DAIRY FARMERS of Britain is the latest buyer to take the limits off milk production for its suppliers, as quota prices continue to slide.
Members of the co-op have been told that they will not be penalised for overproduction, and will have all withheld milk cheques returned to them.
The threshold for withholding payments at DFoB had already been lifted from the 4% over quota to 8%, but now the limit has been done away with altogether.
The move comes in response to December‘s milk delivery figures, which showed that the UK had fallen even further below quota.
The Charles Holt/FARMERS WEEKLY butterfat adjusted profile estimated the shortfall to be some 215m litres of milk up to December.
DFoB joins co-ops First Milk and Milk Link in abolishing production limits, while Dairy Crest and Arla have lifted the threshold to 125% and 110% of quota respectively.
Increasing confidence that the UK will not produce more than its national milk allowance has led to a slump in quota values, with prices down to 5.8p to lease a litre of 4% quota.
This compares to 6.4p/litre one month ago and 11.8p/litre in the same week of 2004. Sale values are also down to 10.8p/litre, a fall of nearly half a penny on the week.
The price of quota now stems entirely from its investment value with regard to the single farm payment, and brokers‘ estimates are in the 5.5-6.0p/litre range.

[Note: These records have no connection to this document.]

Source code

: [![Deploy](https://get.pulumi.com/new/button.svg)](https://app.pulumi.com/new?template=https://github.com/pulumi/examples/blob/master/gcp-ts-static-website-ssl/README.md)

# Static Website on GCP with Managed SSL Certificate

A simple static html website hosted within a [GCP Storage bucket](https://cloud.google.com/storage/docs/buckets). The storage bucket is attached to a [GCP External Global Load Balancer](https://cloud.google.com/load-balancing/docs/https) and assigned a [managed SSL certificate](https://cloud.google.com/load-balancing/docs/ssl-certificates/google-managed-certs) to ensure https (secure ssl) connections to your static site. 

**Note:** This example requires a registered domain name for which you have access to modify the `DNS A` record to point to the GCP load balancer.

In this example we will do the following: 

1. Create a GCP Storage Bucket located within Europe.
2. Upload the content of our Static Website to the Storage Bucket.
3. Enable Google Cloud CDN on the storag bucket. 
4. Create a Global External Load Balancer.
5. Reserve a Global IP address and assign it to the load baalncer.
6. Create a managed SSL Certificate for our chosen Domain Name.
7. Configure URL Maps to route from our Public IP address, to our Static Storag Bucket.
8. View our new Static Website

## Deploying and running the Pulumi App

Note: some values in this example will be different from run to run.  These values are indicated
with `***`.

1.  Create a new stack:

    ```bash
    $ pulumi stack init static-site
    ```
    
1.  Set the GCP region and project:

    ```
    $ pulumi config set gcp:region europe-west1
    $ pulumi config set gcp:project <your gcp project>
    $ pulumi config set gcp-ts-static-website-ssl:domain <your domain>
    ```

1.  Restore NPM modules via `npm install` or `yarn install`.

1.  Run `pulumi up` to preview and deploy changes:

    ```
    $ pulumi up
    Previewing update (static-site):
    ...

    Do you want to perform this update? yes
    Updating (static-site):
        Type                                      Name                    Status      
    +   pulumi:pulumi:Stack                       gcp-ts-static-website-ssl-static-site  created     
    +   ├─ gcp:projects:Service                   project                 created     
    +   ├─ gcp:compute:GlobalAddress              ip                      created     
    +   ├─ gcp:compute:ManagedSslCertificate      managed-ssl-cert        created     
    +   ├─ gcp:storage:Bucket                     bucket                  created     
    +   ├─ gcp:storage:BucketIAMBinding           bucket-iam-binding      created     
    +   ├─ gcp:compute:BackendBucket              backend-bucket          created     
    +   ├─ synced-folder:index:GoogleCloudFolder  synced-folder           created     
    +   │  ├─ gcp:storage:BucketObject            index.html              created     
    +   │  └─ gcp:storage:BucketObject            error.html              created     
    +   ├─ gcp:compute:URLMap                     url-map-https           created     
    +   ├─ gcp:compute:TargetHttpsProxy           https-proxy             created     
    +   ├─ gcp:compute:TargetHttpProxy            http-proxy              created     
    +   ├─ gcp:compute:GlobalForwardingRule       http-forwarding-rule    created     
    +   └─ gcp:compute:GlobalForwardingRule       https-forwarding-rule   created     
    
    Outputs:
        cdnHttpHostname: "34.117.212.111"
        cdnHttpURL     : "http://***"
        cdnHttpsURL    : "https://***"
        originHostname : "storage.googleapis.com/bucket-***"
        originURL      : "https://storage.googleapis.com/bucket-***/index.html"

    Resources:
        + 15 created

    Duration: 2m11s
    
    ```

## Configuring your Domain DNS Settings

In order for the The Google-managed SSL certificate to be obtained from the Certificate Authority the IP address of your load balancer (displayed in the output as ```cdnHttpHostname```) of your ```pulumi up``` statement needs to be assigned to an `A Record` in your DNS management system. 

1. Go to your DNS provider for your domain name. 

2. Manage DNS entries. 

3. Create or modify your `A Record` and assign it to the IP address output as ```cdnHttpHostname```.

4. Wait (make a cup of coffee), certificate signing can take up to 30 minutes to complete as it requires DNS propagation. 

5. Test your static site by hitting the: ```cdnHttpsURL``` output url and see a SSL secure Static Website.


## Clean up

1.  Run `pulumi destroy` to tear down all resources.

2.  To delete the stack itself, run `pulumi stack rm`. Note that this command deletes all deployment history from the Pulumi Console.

Trading has seen the vast majority of quota moving from England across regional borders into Scotland, Northern Ireland and Wales, said Jonathan Smith, a consultant with BK National Quota Exchange.
“English dairy farmers are thinking they may as well sell it and have 6p/litre now instead of 6-8p/litre over the next eight years.
“But prices around 5.5p/litre will put farmers off selling and even 6p/l is a real barrier in everyone‘s minds.”